◆ **Exercise inputs**

-=-=-

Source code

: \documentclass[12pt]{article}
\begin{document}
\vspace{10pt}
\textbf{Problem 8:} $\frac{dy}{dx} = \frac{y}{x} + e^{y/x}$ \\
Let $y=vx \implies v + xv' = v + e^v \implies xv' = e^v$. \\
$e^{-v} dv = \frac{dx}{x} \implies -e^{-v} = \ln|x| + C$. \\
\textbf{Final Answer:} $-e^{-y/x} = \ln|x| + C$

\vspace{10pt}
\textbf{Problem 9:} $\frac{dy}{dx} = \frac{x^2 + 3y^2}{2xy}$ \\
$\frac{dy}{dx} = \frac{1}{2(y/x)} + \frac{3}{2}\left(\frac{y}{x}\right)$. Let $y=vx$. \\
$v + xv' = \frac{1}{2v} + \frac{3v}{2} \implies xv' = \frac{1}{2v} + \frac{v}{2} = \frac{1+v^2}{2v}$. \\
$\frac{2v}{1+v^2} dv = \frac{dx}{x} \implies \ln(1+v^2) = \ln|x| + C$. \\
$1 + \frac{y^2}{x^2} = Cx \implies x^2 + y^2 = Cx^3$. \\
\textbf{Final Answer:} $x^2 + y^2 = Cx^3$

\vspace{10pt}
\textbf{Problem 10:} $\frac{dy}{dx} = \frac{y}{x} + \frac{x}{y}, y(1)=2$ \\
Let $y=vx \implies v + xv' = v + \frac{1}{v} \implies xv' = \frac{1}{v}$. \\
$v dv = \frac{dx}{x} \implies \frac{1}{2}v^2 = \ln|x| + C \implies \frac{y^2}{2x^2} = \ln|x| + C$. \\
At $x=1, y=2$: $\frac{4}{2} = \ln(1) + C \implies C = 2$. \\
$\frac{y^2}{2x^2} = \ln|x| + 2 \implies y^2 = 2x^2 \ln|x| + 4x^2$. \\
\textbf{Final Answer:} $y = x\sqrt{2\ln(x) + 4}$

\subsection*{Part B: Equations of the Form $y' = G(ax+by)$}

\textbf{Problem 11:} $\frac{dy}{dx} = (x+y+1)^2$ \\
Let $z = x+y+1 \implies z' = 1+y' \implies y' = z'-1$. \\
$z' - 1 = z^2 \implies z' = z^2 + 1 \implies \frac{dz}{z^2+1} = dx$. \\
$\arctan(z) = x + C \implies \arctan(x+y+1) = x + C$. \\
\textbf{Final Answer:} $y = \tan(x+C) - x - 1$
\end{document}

-=-=-

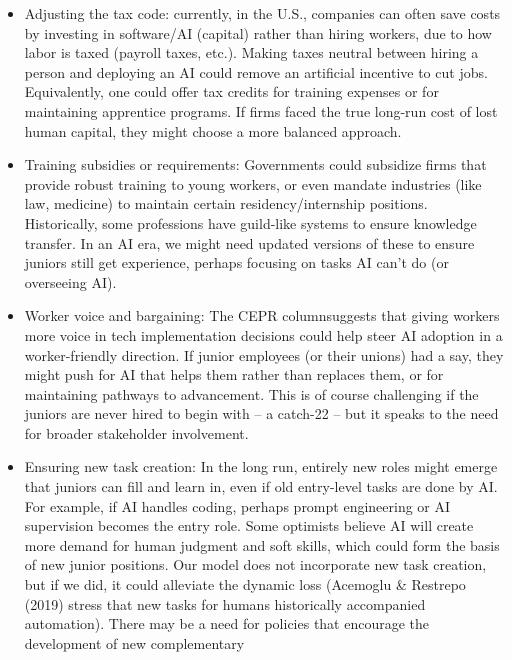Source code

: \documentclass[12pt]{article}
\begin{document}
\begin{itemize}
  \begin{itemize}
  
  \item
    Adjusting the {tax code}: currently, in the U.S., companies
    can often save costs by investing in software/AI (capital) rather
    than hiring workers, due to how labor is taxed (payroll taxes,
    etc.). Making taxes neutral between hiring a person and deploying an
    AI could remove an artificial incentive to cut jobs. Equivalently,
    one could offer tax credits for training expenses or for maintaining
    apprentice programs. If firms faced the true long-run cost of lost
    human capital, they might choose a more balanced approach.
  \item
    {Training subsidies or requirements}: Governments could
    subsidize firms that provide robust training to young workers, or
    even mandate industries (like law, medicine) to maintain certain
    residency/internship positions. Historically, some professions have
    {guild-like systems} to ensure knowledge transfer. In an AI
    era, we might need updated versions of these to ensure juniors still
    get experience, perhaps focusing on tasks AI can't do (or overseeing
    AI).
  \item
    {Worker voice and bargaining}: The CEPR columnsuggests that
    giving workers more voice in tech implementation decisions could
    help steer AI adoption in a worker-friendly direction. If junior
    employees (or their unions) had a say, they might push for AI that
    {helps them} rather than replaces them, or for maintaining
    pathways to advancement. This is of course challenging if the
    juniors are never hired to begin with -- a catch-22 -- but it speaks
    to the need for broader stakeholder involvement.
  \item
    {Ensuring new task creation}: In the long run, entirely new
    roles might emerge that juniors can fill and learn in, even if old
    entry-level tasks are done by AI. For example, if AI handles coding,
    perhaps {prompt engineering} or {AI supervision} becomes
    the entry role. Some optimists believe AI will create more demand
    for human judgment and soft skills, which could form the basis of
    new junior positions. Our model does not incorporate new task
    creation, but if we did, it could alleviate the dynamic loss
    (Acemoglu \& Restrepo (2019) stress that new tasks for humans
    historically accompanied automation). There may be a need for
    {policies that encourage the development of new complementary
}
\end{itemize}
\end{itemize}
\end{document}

-=-=-

Out of the entries, pull every line that mentions "voice".

    {Worker voice and bargaining}: The CEPR columnsuggests that
    giving workers more voice in tech implementation decisions could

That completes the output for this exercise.